If these changes are not made, the IPCC’s report projects a global temperature increase of at least 2 degrees Celsius. Now half a degree may not seem like a lot, but it can still have a drastic impact on the planet. It could mean storms and droughts 33 percent more intense, the extinction of tropical coral reefs, and a reduction of freshwater and crop yield in some areas twice of what would be seen with a 1.5 degree increase.
Even if tomorrow the world ceased to produce carbon emissions, the warming effects would persist for decades because of the carbon already in the atmosphere. Not only will humanity need to limit how much CO2 we emit, but we also need to place large amounts of funding into research on extracting earlier emissions from the atmosphere and disposing of them. And if anyone wants to prevent a 2 degree Celsius increase, then urgent action must be taken.
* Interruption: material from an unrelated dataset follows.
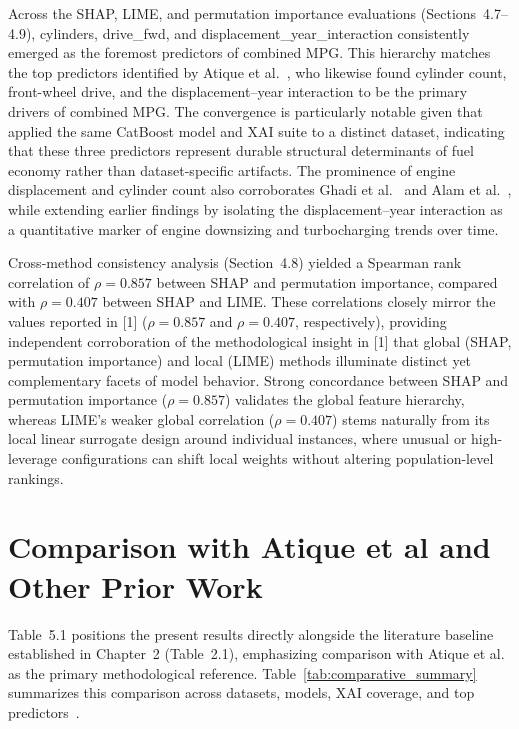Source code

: Across the SHAP, LIME, and permutation importance evaluations (Sections~4.7--4.9), cylinders, drive\_fwd, and displacement\_year\_interaction consistently emerged as the foremost predictors of combined MPG. This hierarchy matches the top predictors identified by Atique et al.~\cite{atique2026explainable}, who likewise found cylinder count, front-wheel drive, and the displacement--year interaction to be the primary drivers of combined MPG. The convergence is particularly notable given that~\cite{atique2026explainable} applied the same CatBoost model and XAI suite to a distinct dataset, indicating that these three predictors represent durable structural determinants of fuel economy rather than dataset-specific artifacts. The prominence of engine displacement and cylinder count also corroborates Ghadi et al.~\cite{ghadi2025explainable} and Alam et al.~\cite{alam2025deep}, while extending earlier findings by isolating the displacement--year interaction as a quantitative marker of engine downsizing and turbocharging trends over time.

Cross-method consistency analysis (Section~4.8) yielded a Spearman rank correlation of \(\rho = 0.857\) between SHAP and permutation importance, compared with \(\rho = 0.407\) between SHAP and LIME. These correlations closely mirror the values reported in [1] (\(\rho = 0.857\) and \(\rho = 0.407\), respectively), providing independent corroboration of the methodological insight in [1] that global (SHAP, permutation importance) and local (LIME) methods illuminate distinct yet complementary facets of model behavior. Strong concordance between SHAP and permutation importance (\(\rho = 0.857\)) validates the global feature hierarchy, whereas LIME's weaker global correlation (\(\rho = 0.407\)) stems naturally from its local linear surrogate design around individual instances, where unusual or high-leverage configurations can shift local weights without altering population-level rankings.


\section{Comparison with Atique et al and Other Prior Work}

Table~5.1 positions the present results directly alongside the literature baseline established in Chapter~2 (Table~2.1), emphasizing comparison with Atique et al.~\cite{atique2026explainable} as the primary methodological reference. Table~\ref{tab:comparative_summary} summarizes this comparison across datasets, models, XAI coverage, and top predictors~\cite{atique2026explainable}.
However, this seems rather unlikely because of the current political climate. President Trump has previously called climate change a hoax developed by the Chinese meant to intimidate the United States into producing less coal. Whether or not he believes that, it reflects his close ties to big energy companies — both through his political position and from previous business dealings — who would have much to lose if a transition to cleaner energy becomes a priority on the global stage. Regulating emissions in the production process will prove to be expensive, regardless of over how many years the transition may take place.
A recent report from the Carbon Disclosure Project has shown that 100 companies are responsible for around 71 percent of greenhouse gas emissions. It is preposterous that so few people should be able to harm the planet so disproportionately because they refuse to spend the extra money on researching new technologies. The governments of the world must work toward restricting energy and manufacturing companies in order to curb such exponential and disastrous emissions, especially if there is to be any hope of preventing more than a 1.5 degree Celsius increase.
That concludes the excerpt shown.